I would say it is the other way round. :) 

But remember this is just an analogy. One way we can see this is not a very accurate analogy is the fact that someone free falling into a black hole would not observe any Hawking radiation. A more accurate description involves the division of the vacuum energy into positive and negative components and how these differ for an observer near the black hole compared to one at an infinite distance. (Or something like that.)

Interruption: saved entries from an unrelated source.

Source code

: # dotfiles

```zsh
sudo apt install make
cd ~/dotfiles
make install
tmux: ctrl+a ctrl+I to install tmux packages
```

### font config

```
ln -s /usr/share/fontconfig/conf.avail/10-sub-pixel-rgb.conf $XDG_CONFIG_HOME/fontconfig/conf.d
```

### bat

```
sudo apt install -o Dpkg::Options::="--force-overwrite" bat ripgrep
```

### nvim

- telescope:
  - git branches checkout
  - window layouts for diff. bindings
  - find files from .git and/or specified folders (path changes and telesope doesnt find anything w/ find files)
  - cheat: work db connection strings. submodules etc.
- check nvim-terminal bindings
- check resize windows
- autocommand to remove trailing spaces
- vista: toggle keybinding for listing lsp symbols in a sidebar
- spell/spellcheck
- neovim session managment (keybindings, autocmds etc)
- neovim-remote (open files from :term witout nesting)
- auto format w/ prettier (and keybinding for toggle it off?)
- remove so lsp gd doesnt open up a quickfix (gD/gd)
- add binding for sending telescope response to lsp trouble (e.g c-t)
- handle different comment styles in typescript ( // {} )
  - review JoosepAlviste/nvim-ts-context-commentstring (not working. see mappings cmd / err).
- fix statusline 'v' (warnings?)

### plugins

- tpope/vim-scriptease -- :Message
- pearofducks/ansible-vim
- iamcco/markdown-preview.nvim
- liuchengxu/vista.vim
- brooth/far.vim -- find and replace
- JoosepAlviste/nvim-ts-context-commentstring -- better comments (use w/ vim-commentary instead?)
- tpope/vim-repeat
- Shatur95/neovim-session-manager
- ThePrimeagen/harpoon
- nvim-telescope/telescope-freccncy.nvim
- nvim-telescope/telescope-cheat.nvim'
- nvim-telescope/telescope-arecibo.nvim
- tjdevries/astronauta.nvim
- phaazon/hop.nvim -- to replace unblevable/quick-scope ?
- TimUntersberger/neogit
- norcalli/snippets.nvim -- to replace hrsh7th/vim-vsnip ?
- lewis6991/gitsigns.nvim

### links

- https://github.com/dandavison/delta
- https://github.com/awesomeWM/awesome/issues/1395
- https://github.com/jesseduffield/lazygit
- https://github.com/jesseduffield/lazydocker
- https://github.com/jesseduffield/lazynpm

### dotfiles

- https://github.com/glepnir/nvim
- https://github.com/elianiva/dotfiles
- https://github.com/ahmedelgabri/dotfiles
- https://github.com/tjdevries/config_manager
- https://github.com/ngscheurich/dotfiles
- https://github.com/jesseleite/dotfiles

I have seen another interpretation of Hawking radiation (and I'm not sure if this is generally accepted or not) where it is radiation released when the black hole formed and escapes later (and cooler) because of the time dilation near the event horizon.

 

On 11/3/2018 at 2:38 AM, Strange said:

(*) The analogy is from Hawking himself. But I have seen others dispute how well it matches what the mathematics describes (the math is way over my head) - the trouble is they end up with a non-mathematical explanation that is pretty incomprehensible! 

Interesting what you say....I actually found Hawking Radiation a difficult scenario to contemplate many years ago. But gradually realised that while even today, we have yet to actually validate any Hawking Radiation, it is logically  mathematically consistent and makes sense.

here is a simplified explanation and other consequences of Hawking Radiation.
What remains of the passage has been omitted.